(Extracted data Opens)

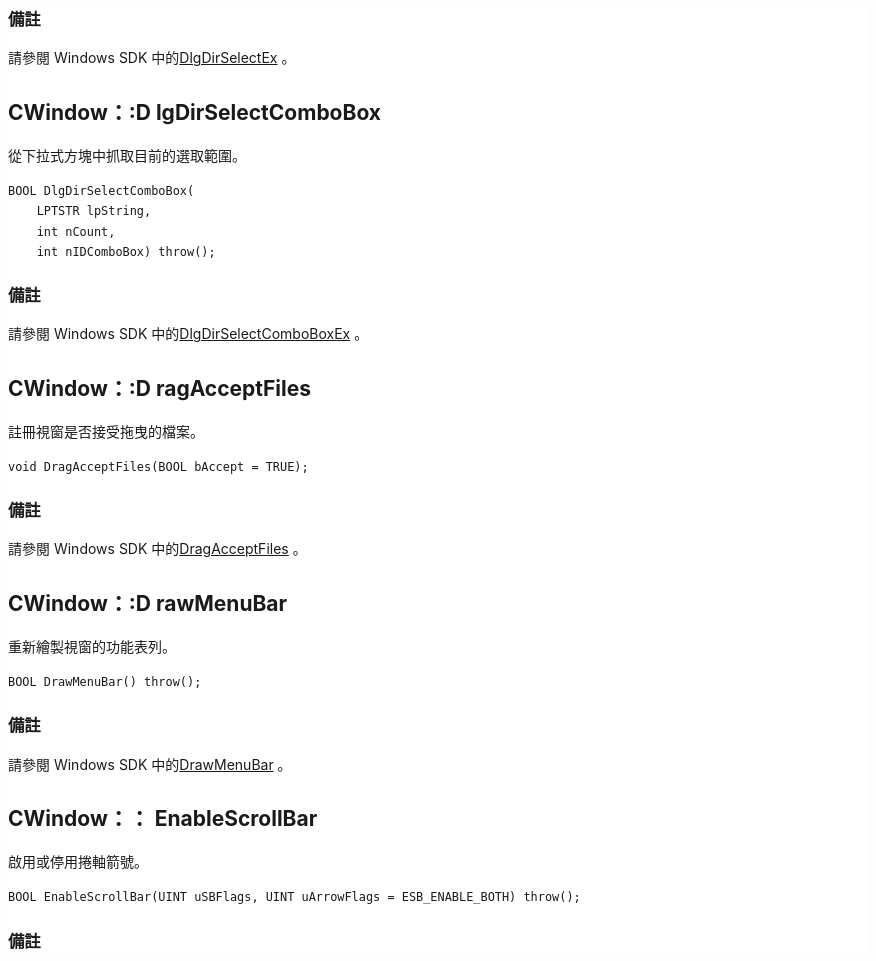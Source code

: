 ### <a name="remarks"></a>備註

請參閱 Windows SDK 中的[DlgDirSelectEx](/windows/win32/api/winuser/nf-winuser-dlgdirselectexw) 。

##  <a name="dlgdirselectcombobox"></a>CWindow：:D lgDirSelectComboBox

從下拉式方塊中抓取目前的選取範圍。

```
BOOL DlgDirSelectComboBox(
    LPTSTR lpString,
    int nCount,
    int nIDComboBox) throw();
```

### <a name="remarks"></a>備註

請參閱 Windows SDK 中的[DlgDirSelectComboBoxEx](/windows/win32/api/winuser/nf-winuser-dlgdirselectcomboboxexw) 。

##  <a name="dragacceptfiles"></a>CWindow：:D ragAcceptFiles

註冊視窗是否接受拖曳的檔案。

```
void DragAcceptFiles(BOOL bAccept = TRUE);
```

### <a name="remarks"></a>備註

請參閱 Windows SDK 中的[DragAcceptFiles](/windows/win32/api/shellapi/nf-shellapi-dragacceptfiles) 。

##  <a name="drawmenubar"></a>CWindow：:D rawMenuBar

重新繪製視窗的功能表列。

```
BOOL DrawMenuBar() throw();
```

### <a name="remarks"></a>備註

請參閱 Windows SDK 中的[DrawMenuBar](/windows/win32/api/winuser/nf-winuser-drawmenubar) 。

##  <a name="enablescrollbar"></a>CWindow：： EnableScrollBar

啟用或停用捲軸箭號。

```
BOOL EnableScrollBar(UINT uSBFlags, UINT uArrowFlags = ESB_ENABLE_BOTH) throw();
```

### <a name="remarks"></a>備註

(Extracted data Closes)

What to do |
Copy out the material above exactly; the images stay out.

Answer for the task |
Source code

: ### <a name="remarks"></a>備註

請參閱 Windows SDK 中的[DlgDirSelectEx](/windows/win32/api/winuser/nf-winuser-dlgdirselectexw) 。

##  <a name="dlgdirselectcombobox"></a>CWindow：:D lgDirSelectComboBox

從下拉式方塊中抓取目前的選取範圍。

```
BOOL DlgDirSelectComboBox(
    LPTSTR lpString,
    int nCount,
    int nIDComboBox) throw();
```

### <a name="remarks"></a>備註

請參閱 Windows SDK 中的[DlgDirSelectComboBoxEx](/windows/win32/api/winuser/nf-winuser-dlgdirselectcomboboxexw) 。

##  <a name="dragacceptfiles"></a>CWindow：:D ragAcceptFiles

註冊視窗是否接受拖曳的檔案。

```
void DragAcceptFiles(BOOL bAccept = TRUE);
```

### <a name="remarks"></a>備註

請參閱 Windows SDK 中的[DragAcceptFiles](/windows/win32/api/shellapi/nf-shellapi-dragacceptfiles) 。

##  <a name="drawmenubar"></a>CWindow：:D rawMenuBar

重新繪製視窗的功能表列。

```
BOOL DrawMenuBar() throw();
```

### <a name="remarks"></a>備註

請參閱 Windows SDK 中的[DrawMenuBar](/windows/win32/api/winuser/nf-winuser-drawmenubar) 。

##  <a name="enablescrollbar"></a>CWindow：： EnableScrollBar

啟用或停用捲軸箭號。

```
BOOL EnableScrollBar(UINT uSBFlags, UINT uArrowFlags = ESB_ENABLE_BOTH) throw();
```

### <a name="remarks"></a>備註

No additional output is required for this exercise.